Mengenai upah dakwah yang berupah kecintaan kepada keluarga Nabi pada hakikatnya keuntungannya kembali kepada kaum muslimin. Sebagaimana yang digambarkan dalam ayat, “Katakanlah, “Upah apa pun yang aku minta kepadamu, maka itu untuk kamu. Upahku hanyalah dari Allah, dan Dia Maha Mengetahui segala sesuatu.” [14]

Upah dari dakwah Rasullah saw yang dikehendaki dari umatnya adalah kembali kepada umat Islam sendiri, yaitu menerima dakwah Rasulullah saw dengan mengamalkannya, karena ajarannya adalah jalan menuju Allah swt, dan memilih jalan menuju Allah swt adalah sebaik-baiknya jalan kebahagiaan manusia. Katakanlah, “Aku tidak meminta upah sedikit pun kepada kamu dalam menyampaikan risalah itu, melainkan orang yang mau mengambil jalan menuju Tuhan-nya, (dan inilah upahku).” [15]
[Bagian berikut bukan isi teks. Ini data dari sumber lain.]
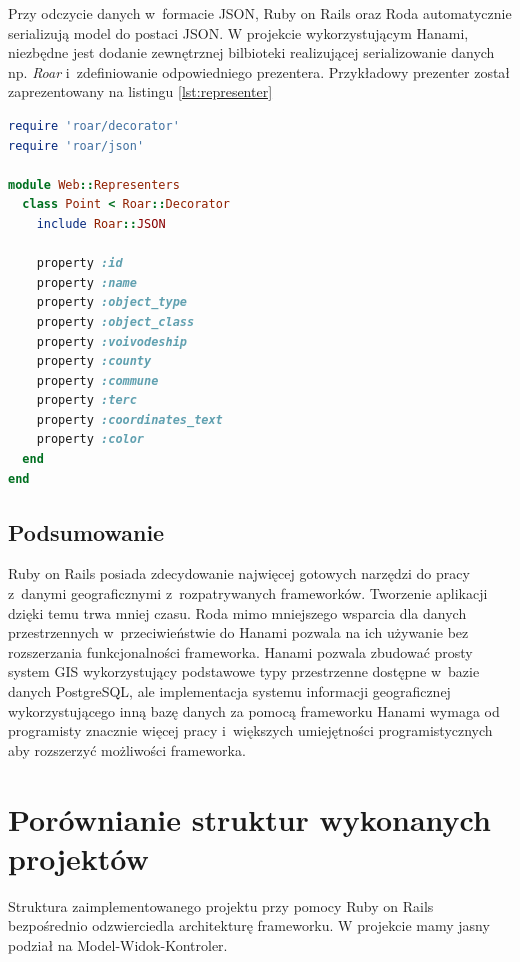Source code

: \documentclass[archivemode]{mgr}
\begin{document}
Przy odczycie danych w~formacie JSON, Ruby on Rails oraz Roda automatycznie serializują model do postaci JSON. W projekcie wykorzystującym Hanami, niezbędne jest dodanie zewnętrznej bilbioteki realizującej serializowanie danych np. \textit{Roar} i~zdefiniowanie odpowiedniego prezentera. Przykładowy prezenter został zaprezentowany na listingu \ref{lst:representer}

 \begin{lstlisting}[language=Ruby, caption={Prezenter dla modelu Point}, label=lst:representer]
require 'roar/decorator'
require 'roar/json'

module Web::Representers
  class Point < Roar::Decorator
    include Roar::JSON

    property :id
    property :name
    property :object_type
    property :object_class
    property :voivodeship
    property :county
    property :commune
    property :terc
    property :coordinates_text
    property :color
  end
end
\end{lstlisting}

\subsection{Podsumowanie}

Ruby on Rails posiada zdecydowanie najwięcej gotowych narzędzi do pracy z~danymi geograficznymi z~rozpatrywanych frameworków. Tworzenie aplikacji dzięki temu trwa mniej czasu. Roda mimo mniejszego wsparcia dla danych przestrzennych w~przeciwieństwie do Hanami pozwala na ich używanie bez rozszerzania funkcjonalności frameworka. Hanami pozwala zbudować prosty system GIS wykorzystujący podstawowe typy przestrzenne dostępne w~bazie danych PostgreSQL, ale implementacja systemu informacji geograficznej wykorzystującego inną bazę danych za pomocą frameworku Hanami wymaga od programisty znacznie więcej pracy i~większych umiejętności programistycznych aby rozszerzyć możliwości frameworka.



\section{Porównianie struktur wykonanych projektów}

Struktura zaimplementowanego projektu przy pomocy Ruby on Rails bezpośrednio odzwierciedla architekturę frameworku. W projekcie mamy jasny podział na Model-Widok-Kontroler. 
\end{document}
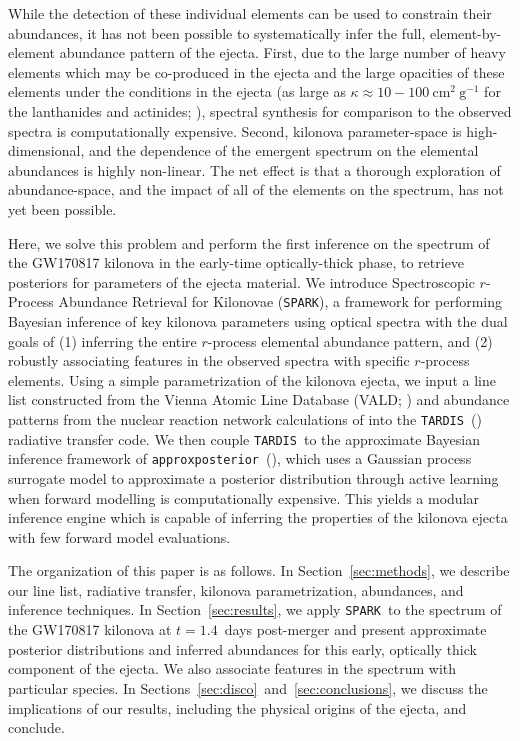 \documentclass[twocolumn, twocolappendix]{aastex63}
\def\SPARK{\texttt{SPARK}}
\def\TARDIS{\texttt{TARDIS}}
\def\approxposterior{\texttt{approxposterior}}
\begin{document}
While the detection of these individual elements can be used to constrain their abundances, it has not been possible to systematically infer the full, element-by-element abundance pattern of the ejecta. First, due to the large number of heavy elements which may be co-produced in the ejecta and the large opacities of these elements under the conditions in the ejecta (as large as $\kappa \approx 10 - 100 ~\mathrm{cm^2~g^{-1}}$ for the lanthanides and actinides; \citealt{kasen13, kasen17, even20, fontes20, tanaka20, silva22}), spectral synthesis for comparison to the observed spectra is computationally expensive. Second, kilonova parameter-space is high-dimensional, and the dependence of the emergent spectrum on the elemental abundances is highly non-linear. The net effect is that a thorough exploration of abundance-space, and the impact of all of the elements on the spectrum, has not yet been possible.

Here, we solve this problem and perform the first inference on the spectrum of the GW170817 kilonova in the early-time optically-thick phase, to retrieve posteriors for parameters of the ejecta material. We introduce Spectroscopic $r$-Process Abundance Retrieval for Kilonovae (\SPARK), a framework for performing Bayesian inference of key kilonova parameters using optical spectra with the dual goals of (1) inferring the entire $r$-process elemental abundance pattern, and (2) robustly associating features in the observed spectra with specific $r$-process elements. Using a simple parametrization of the kilonova ejecta, we input a line list constructed from the Vienna Atomic Line Database (VALD; \citealt{ryabchikova15, pakhomov19}) and abundance patterns from the nuclear reaction network calculations of \cite{wanajo18} into the \TARDIS~(\citealt{kerzendorf14}) radiative transfer code. We then couple \TARDIS~to the approximate Bayesian inference framework of \approxposterior~(\citealt{fleming18, fleming20}), which uses a Gaussian process surrogate model to approximate a posterior distribution through active learning when forward modelling is computationally expensive. This yields a modular inference engine which is capable of inferring the properties of the kilonova ejecta with few forward model evaluations.

The organization of this paper is as follows. In Section~\ref{sec:methods}, we describe our line list, radiative transfer, kilonova parametrization, abundances, and inference techniques. In Section~\ref{sec:results}, we apply \SPARK~to the spectrum of the GW170817 kilonova at $t = 1.4$~days post-merger and present approximate posterior distributions and inferred abundances for this early, optically thick component of the ejecta. We also associate features in the spectrum with particular species. In Sections~\ref{sec:disco}~and~\ref{sec:conclusions}, we discuss the implications of our results, including the physical origins of the ejecta, and conclude.
\end{document}
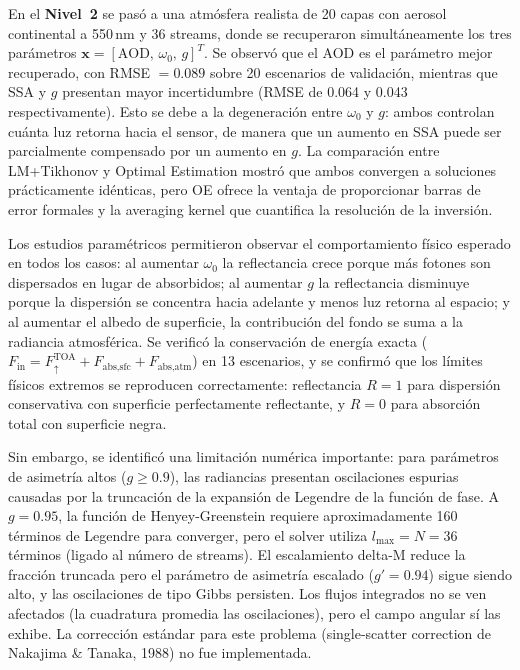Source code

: \documentclass[a4paper,11pt]{article}
\begin{document}
En el \textbf{Nivel~2} se pas\'o a una atm\'osfera realista de 20 capas
con aerosol continental a 550\,nm y 36 streams, donde se recuperaron
simult\'aneamente los tres par\'ametros $\mathbf{x} = [\text{AOD},\,\omega_0,\,g]^T$.
Se observ\'o que el AOD es el par\'ametro mejor recuperado, con
RMSE $= 0.089$ sobre 20 escenarios de validaci\'on, mientras que SSA
y $g$ presentan mayor incertidumbre (RMSE de 0.064 y 0.043
respectivamente). Esto se debe a la degeneraci\'on entre $\omega_0$ y $g$:
ambos controlan cu\'anta luz retorna hacia el sensor, de manera que un
aumento en SSA puede ser parcialmente compensado por un aumento en $g$.
La comparaci\'on entre LM+Tikhonov y Optimal Estimation mostr\'o que ambos
convergen a soluciones pr\'acticamente id\'enticas, pero OE ofrece
la ventaja de proporcionar barras de error formales y la averaging kernel
que cuantifica la resoluci\'on de la inversi\'on.

Los estudios param\'etricos permitieron observar el comportamiento f\'isico
esperado en todos los casos: al aumentar $\omega_0$ la reflectancia crece
porque m\'as fotones son dispersados en lugar de absorbidos; al aumentar
$g$ la reflectancia disminuye porque la dispersi\'on se concentra hacia
adelante y menos luz retorna al espacio; y al aumentar el albedo de
superficie, la contribuci\'on del fondo se suma a la radiancia atmosf\'erica.
Se verific\'o la conservaci\'on de energ\'ia exacta
($F_{\text{in}} = F_\uparrow^{\text{TOA}} + F_{\text{abs,sfc}} + F_{\text{abs,atm}}$)
en 13 escenarios, y se confirm\'o que los l\'imites f\'isicos extremos se
reproducen correctamente: reflectancia $R = 1$ para dispersi\'on
conservativa con superficie perfectamente reflectante, y $R = 0$ para
absorci\'on total con superficie negra.

Sin embargo, se identific\'o una limitaci\'on num\'erica importante: para
par\'ametros de asimetr\'ia altos ($g \geq 0.9$), las radiancias presentan
oscilaciones espurias causadas por la truncaci\'on de la expansi\'on de
Legendre de la funci\'on de fase. A $g = 0.95$, la funci\'on de
Henyey-Greenstein requiere aproximadamente 160 t\'erminos de Legendre para
converger, pero el solver utiliza $l_{\max} = N = 36$ t\'erminos (ligado
al n\'umero de streams). El escalamiento delta-M reduce la fracci\'on truncada
pero el par\'ametro de asimetr\'ia escalado ($g' = 0.94$) sigue siendo alto,
y las oscilaciones de tipo Gibbs persisten. Los flujos integrados no se
ven afectados (la cuadratura promedia las oscilaciones), pero el campo
angular s\'i las exhibe. La correcci\'on est\'andar para este problema
(single-scatter correction de Nakajima \& Tanaka, 1988) no fue implementada.
\end{document}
Namun untuk berjalan di jalan Tuhan, maka butuh pemberi petunjuk yang mengenal dengan baik jalan Tuhan tesebut dan tahu bagaimana menjalaninya. Pemberi petunjuk dan pembimbing itulah Ahlulbait as. Dan sudah semestinya untuk mendapatkan petunjuk dan bimbingan dari Ahlulbait as secara sempurna maka harus terlebih dulu ditanamkan dalam diri sendiri kecintaan kepada Ahlulbait as dan memberikan penghormatan dan pemuliaan yang semestinya. Hal inilah yang diungkap dalam ayat Mawaddah mengenai wajibnya memberikan kecintaan kepada Ahlulbait as sebagai upah dakwah Rasulullah saw.

Catatan Kaki

  1. Al-Mustadrak ‘ala al-Shahihain, jld.3, hlm. 172.
  2. Al-Manāqib, hadis 263.
  3. Tafsir Thabari, jld. 25, hlm. 16-17.
  4. Syawāhid al-Tanzil, jld. 2, hlm. 144.
  5. Kifāyah al-Thālib, hlm. 1317.
  6. Tārikh Isfahāni, jld. 2, hlm. 165.
  7. Al-Shawā’iq al-Muhriqah, hlm. 217.
  8. Ibrahimi Salim, Diwan al-Imam al-Syafii, hlm. 121
  9. Al-Shawāiq al-Muhriqah, hlm. 190-191.
  10. QS. Al-A’raf: 158
  11. Al-Tafsir al-Kabir, jld. 27, hlm. 166.
  12. Al-Tafsir al-Kabir, jld. 27, hlm. 166.
  13. QS. Shad, ayat 86.
  14. QS. Saba, ayat 47.
  15. QS. Al-Furqan, ayat 57.

Daftar Pustaka

  • Ibnu al-Maghazali, Ali bin Muhammad. Manāqib. Beirut: Dar al-Kutub al-‘Ilmiah, tanpa tahun.
  • Hakim Haskani, Abdullah bin Abdulllah. Syawāhid at-Tanzil. Riset: Muhammad Baqir Mahmudi. Beirut: Muassasah al-‘Ilmi, 1393 H.
  • Hakim al-Naisyaburi, Muhammad bin Abdullah. Al-Mustadrak ‘ala al-Shahihain. Beirut: Dar al-Kutub al-‘Ilmiah, 1978.
  • Thabari, Muhammad bin Jarir. Tafsir Thabari. Riset: Mahmud Syakir. Beirut: Dar Ahya al-Turats al-Arabi, 1421 H.
  • Fakhru al-Razi, Muhammad bin Umar. Mafātih al-Ghaib (Tafsir Kabir). Beirut: Dar Ahya al-Turats al-‘Arabi.
  • Ghanji Syafi’I, Muhammad bin Yusuf. Kifāyah ath-Thālib. Teheran: Dar Ahya Turats Ahlulbait.
  • Haitsami al-Makki, Ibnu Hajar. Ash-Shawā’iq al-Muhriqah. Beirut: al-Maktabah al-‘Ashriyah, 1425 H.